In our opinion the order of the District Court should be affirmed, generally, for the reasons given in the opinion of the District Judge, viz. that the act does not require a bankrupt corporation to list its corporate name as a part of its assets, nor does the same pass to creditors subject to the payment of debts, nor does an adjudication terminate the bankrupt’s corporate existence, section 4 (Comp. St. § 9588) giving a corporation the right to apply for discharge from its then existing liability, and section 14 (Comp. St. §. 9598) giving all bankrupts generally the right to be discharged on proper showing, the bankrupt corporation being thereafter free to do business under its corporate name; and that section 562 of the Kentucky Statutes (which allows the purchaser of the franchises and property of a corporation to organize a new corporation for the carrying on of such business, with the rights, privileges, and franchises of the corporation whose rights have been so purchased) does not affect the otherwise prevailing rule of bankruptcy.

Petitioner relies largely upon the cases of S. F. Myers Co. v.
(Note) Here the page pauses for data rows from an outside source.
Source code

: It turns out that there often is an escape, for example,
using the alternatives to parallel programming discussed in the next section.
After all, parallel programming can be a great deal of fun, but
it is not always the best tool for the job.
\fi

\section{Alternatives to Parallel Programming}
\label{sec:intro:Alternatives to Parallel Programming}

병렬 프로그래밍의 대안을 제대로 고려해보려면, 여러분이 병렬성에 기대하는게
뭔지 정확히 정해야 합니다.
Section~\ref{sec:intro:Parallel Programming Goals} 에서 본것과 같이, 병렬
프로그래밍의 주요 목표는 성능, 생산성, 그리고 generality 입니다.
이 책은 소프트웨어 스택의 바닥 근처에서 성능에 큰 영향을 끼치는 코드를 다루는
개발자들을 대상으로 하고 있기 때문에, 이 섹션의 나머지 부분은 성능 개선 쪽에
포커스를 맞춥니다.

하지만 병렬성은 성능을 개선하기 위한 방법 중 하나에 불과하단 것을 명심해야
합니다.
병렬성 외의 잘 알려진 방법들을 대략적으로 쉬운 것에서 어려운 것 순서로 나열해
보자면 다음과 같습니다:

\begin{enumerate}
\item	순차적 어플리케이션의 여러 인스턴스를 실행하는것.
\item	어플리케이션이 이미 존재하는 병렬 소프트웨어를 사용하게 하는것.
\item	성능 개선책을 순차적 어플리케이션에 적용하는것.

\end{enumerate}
Tuttle (C. C.) 183 Fed. 235, and 188 Fed. 532, where a corporation formed by officers of the bankrupt corporation (in nearly the same name as the latter) was itself forbidden to use the new corporate name as against the right thereto of the purchaser of the bankrupt’s assets, including its good will, trade-name, etc., and was denied relief against such use by such purchaser. Of these two cases it is enough to say, first, that the corporate name of the bankrupt was expressly included among the assets sold in the bankruptcy proceedings under court order; and, second, that those suits were not direct attacks upon the order of .sale, but were independent suits in equity, brought for unfair competition, under peculiar Circumstances set out in the opinions, including an attempt by the new corporation to carry on, at the same place, a similar business to that which had theretofore been carried on in the name of the bankrupt.

The respondent here disclaims any contention that petitioner may not advertise itself as the successor of the bankrupt corporation, or that petitioner may not use the trade-name of that corporation for such articles, if any, as themselves bear that trade-name, “such as ‘Harry I. Wood Electric Fan.’ ” The order of the District Court will be modified, if petitioner so desires, to conform to the disclaimers referred to.

Respondent will recover its costs of this court.